Exercise goal
Every line with the string "keyframes" in it belongs in your answer, so copy them all from the data.

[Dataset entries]
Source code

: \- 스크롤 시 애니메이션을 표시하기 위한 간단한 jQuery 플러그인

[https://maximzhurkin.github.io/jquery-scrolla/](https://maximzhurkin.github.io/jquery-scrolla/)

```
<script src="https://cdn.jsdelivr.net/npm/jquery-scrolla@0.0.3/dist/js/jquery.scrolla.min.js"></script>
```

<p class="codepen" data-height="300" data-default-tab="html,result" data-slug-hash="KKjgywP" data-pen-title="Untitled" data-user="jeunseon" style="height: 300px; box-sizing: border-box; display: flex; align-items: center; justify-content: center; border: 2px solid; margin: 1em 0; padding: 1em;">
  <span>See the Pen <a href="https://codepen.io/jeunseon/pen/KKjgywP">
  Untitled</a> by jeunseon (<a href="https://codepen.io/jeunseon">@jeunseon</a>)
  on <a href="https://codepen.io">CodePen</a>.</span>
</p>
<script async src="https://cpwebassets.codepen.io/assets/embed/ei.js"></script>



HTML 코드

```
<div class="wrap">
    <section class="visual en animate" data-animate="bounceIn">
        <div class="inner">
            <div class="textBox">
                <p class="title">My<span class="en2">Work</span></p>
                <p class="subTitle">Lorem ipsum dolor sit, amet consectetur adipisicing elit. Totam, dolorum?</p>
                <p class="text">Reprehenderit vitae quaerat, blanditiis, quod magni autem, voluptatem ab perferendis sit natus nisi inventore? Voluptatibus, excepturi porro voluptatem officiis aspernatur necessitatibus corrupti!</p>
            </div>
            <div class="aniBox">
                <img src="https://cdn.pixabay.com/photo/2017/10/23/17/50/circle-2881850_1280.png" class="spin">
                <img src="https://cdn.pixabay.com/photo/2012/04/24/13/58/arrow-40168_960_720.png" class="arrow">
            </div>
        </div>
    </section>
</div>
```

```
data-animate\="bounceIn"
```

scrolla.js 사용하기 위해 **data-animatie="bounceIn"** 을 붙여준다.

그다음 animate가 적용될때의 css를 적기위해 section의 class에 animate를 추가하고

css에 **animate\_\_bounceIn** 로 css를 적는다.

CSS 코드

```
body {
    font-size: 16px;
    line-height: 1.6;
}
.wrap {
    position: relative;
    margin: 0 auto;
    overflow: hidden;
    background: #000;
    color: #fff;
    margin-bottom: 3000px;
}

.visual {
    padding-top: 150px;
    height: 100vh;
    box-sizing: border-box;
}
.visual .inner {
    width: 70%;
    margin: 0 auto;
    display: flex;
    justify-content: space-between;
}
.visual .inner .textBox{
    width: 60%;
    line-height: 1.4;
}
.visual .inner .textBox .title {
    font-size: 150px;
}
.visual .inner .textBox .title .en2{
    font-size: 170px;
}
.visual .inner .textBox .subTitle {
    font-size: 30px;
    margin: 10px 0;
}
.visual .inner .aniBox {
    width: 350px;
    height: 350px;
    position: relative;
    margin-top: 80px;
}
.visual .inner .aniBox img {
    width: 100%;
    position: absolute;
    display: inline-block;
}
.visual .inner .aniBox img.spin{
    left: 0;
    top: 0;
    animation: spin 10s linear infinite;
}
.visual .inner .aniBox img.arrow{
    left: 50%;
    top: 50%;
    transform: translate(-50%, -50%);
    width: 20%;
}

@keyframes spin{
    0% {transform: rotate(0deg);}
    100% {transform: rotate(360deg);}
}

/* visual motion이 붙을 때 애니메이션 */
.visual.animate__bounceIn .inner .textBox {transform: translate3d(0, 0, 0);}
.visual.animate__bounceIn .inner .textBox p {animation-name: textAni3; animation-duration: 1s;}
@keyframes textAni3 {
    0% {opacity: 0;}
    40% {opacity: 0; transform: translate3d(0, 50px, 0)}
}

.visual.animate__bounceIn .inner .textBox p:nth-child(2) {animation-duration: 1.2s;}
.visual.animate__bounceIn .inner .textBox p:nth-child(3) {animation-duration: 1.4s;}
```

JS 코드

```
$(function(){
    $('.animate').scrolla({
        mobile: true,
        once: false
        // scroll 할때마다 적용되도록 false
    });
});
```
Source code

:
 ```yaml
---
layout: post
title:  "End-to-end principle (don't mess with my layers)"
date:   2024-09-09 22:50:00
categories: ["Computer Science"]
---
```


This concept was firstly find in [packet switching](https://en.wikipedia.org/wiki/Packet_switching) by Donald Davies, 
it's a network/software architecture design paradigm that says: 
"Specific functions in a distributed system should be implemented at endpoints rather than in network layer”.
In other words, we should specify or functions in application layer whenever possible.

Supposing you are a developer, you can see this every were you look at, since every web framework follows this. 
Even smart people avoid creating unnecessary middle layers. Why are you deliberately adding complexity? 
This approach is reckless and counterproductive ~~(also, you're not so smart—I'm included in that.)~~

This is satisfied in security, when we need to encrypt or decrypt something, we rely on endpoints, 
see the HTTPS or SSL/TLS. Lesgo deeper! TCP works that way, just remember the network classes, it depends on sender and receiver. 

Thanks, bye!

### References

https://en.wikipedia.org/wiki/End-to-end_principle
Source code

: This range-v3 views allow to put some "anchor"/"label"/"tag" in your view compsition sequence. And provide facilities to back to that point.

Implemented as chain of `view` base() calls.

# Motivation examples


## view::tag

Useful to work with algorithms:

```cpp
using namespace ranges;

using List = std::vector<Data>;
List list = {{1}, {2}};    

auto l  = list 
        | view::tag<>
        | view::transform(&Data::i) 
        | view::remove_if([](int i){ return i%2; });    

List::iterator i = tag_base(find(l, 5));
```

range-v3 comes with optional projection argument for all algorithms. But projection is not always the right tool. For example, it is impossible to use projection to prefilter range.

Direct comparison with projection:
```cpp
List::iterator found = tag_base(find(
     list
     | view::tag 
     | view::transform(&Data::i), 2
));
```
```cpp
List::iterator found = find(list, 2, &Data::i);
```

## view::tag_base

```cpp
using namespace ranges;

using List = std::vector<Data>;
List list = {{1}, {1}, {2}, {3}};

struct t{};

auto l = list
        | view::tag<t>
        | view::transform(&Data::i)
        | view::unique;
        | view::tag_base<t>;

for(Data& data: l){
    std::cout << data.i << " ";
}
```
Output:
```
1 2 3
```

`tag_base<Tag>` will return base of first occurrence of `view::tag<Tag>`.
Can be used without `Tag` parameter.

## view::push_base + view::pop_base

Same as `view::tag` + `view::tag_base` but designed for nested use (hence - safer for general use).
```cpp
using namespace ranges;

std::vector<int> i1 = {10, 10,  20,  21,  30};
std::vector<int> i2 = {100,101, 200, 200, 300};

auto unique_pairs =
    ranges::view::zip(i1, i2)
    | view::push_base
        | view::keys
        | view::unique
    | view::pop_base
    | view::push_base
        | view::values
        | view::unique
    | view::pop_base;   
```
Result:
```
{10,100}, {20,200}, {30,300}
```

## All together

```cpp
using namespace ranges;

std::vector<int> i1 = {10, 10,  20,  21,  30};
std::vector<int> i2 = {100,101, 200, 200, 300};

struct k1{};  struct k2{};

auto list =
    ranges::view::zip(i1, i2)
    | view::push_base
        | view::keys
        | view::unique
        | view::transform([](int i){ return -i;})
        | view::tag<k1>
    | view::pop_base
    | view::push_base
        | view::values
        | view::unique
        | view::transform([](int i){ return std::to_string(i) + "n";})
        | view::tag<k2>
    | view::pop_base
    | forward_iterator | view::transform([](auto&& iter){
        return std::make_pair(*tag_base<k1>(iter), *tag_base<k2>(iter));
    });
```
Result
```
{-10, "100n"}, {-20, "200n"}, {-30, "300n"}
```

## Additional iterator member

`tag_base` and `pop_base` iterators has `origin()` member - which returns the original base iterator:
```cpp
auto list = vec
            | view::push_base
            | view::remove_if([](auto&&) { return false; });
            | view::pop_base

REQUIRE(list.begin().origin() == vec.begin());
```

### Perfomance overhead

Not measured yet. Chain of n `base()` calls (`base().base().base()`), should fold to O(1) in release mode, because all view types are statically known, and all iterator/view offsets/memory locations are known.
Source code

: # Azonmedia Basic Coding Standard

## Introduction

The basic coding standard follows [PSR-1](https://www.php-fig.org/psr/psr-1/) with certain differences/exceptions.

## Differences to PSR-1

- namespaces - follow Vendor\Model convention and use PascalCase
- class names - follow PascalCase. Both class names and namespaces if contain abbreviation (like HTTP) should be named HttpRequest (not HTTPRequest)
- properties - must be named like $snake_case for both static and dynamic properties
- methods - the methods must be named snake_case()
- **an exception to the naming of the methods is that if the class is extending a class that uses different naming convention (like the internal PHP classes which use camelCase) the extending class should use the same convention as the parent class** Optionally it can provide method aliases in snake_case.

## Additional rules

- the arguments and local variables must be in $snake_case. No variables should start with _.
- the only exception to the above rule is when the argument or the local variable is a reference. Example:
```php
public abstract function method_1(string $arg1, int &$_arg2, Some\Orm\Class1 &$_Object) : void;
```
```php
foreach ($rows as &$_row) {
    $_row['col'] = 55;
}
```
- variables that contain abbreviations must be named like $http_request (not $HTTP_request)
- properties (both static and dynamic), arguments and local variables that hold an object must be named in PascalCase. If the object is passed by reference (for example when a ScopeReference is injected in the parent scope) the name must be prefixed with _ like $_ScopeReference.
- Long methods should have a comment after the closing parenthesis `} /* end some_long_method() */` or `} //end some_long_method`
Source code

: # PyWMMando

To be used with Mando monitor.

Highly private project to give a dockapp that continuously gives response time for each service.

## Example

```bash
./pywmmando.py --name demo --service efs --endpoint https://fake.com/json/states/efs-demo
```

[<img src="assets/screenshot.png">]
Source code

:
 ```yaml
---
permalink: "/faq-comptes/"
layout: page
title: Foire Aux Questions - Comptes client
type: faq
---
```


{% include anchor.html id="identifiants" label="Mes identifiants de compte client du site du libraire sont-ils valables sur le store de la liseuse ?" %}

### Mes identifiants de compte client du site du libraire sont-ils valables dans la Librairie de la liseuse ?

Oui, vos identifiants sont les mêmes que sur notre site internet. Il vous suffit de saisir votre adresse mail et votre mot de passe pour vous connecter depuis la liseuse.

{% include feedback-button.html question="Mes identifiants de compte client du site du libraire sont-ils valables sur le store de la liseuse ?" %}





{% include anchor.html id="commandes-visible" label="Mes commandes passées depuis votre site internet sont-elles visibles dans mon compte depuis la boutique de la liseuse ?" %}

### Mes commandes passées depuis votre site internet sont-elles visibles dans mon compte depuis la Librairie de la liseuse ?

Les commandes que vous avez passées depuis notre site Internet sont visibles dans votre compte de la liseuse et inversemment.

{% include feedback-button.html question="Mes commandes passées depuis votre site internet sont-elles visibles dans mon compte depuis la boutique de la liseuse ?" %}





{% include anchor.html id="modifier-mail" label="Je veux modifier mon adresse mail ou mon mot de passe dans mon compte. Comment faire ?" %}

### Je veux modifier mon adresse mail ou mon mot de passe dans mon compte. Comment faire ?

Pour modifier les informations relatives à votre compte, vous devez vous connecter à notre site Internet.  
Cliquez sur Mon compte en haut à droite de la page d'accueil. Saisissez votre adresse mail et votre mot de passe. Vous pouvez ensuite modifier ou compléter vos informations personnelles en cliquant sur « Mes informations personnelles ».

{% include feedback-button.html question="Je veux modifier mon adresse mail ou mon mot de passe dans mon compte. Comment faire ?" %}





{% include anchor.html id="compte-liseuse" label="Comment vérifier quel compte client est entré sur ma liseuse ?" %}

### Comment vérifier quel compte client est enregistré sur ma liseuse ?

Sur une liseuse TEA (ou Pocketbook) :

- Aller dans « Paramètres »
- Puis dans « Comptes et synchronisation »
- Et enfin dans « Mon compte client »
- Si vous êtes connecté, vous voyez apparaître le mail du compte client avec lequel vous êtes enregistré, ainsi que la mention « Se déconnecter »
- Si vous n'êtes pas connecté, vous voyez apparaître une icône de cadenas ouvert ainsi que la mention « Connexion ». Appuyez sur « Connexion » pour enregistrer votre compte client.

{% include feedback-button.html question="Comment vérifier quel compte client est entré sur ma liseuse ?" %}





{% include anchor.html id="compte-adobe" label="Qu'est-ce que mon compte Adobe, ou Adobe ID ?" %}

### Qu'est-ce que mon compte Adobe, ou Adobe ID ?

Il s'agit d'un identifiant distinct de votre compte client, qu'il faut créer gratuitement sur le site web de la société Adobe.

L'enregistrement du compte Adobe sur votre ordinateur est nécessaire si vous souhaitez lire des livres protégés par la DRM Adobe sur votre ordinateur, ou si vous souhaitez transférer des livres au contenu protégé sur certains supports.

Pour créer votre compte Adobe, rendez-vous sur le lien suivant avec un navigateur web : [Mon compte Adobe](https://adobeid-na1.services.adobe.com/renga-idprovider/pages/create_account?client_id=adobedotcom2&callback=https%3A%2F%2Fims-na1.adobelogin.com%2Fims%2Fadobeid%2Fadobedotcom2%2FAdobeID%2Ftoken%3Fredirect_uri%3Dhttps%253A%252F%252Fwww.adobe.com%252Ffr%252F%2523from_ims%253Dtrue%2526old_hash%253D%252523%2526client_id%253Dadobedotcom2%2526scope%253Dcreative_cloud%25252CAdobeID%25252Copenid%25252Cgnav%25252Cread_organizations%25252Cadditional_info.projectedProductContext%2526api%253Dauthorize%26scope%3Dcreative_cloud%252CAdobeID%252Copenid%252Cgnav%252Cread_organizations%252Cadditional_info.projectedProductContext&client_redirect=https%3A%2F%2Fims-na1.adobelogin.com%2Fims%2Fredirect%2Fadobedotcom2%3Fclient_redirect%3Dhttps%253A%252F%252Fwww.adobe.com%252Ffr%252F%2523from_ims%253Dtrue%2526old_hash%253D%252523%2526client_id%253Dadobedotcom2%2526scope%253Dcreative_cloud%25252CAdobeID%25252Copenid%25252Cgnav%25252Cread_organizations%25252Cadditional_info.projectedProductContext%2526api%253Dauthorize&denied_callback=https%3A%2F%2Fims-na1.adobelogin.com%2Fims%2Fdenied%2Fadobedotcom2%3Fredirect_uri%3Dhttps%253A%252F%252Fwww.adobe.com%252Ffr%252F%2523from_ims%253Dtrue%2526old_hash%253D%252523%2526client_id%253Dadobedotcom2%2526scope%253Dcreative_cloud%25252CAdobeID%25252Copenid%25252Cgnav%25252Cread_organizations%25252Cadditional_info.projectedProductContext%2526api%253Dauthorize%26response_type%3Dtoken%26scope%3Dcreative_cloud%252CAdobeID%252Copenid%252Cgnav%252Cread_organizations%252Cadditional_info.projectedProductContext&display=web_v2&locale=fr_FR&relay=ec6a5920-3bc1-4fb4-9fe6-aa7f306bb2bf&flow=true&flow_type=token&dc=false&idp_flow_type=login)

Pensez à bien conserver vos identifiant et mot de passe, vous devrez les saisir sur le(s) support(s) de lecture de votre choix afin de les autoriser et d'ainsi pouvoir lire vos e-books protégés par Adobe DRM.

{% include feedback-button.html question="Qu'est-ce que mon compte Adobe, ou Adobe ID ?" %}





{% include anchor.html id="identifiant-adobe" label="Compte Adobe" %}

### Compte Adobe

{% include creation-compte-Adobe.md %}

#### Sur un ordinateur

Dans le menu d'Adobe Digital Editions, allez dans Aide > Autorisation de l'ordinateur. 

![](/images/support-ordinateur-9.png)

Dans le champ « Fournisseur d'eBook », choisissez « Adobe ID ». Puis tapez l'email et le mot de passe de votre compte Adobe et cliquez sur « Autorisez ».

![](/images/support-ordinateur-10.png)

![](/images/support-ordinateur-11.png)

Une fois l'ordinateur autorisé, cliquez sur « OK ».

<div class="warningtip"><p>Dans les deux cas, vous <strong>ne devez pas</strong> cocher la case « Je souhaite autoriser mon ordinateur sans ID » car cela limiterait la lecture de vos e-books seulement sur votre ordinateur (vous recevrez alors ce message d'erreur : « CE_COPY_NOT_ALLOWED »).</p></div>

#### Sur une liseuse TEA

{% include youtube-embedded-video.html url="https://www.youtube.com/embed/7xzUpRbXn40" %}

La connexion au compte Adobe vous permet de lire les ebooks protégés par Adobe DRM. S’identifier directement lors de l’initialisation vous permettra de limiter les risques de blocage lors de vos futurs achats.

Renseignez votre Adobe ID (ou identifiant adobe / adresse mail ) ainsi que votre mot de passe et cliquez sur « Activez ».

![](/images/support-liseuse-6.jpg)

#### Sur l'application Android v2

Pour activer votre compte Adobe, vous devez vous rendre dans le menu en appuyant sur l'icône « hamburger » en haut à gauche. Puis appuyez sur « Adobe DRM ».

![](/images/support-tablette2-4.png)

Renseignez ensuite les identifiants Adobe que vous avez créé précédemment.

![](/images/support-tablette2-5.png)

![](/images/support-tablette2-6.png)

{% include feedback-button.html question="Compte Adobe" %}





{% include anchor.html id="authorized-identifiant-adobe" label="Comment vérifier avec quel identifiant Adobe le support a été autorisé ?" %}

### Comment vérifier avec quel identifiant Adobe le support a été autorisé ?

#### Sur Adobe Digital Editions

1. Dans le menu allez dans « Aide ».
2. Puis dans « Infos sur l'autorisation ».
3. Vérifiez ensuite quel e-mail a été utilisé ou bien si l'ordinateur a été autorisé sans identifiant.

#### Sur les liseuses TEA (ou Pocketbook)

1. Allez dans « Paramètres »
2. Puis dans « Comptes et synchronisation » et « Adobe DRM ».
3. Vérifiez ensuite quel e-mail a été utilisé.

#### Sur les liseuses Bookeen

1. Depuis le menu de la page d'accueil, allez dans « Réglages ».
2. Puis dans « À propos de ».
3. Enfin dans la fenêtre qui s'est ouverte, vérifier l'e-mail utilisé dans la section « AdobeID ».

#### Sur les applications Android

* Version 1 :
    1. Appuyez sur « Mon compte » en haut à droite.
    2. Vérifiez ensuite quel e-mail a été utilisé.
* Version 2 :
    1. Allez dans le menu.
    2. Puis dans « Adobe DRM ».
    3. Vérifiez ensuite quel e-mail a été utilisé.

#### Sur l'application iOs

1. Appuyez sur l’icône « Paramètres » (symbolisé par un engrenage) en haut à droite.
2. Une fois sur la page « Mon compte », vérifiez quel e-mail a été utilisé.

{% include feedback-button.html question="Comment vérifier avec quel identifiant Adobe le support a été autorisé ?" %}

Reply to the exercise
@keyframes spin{
@keyframes textAni3 {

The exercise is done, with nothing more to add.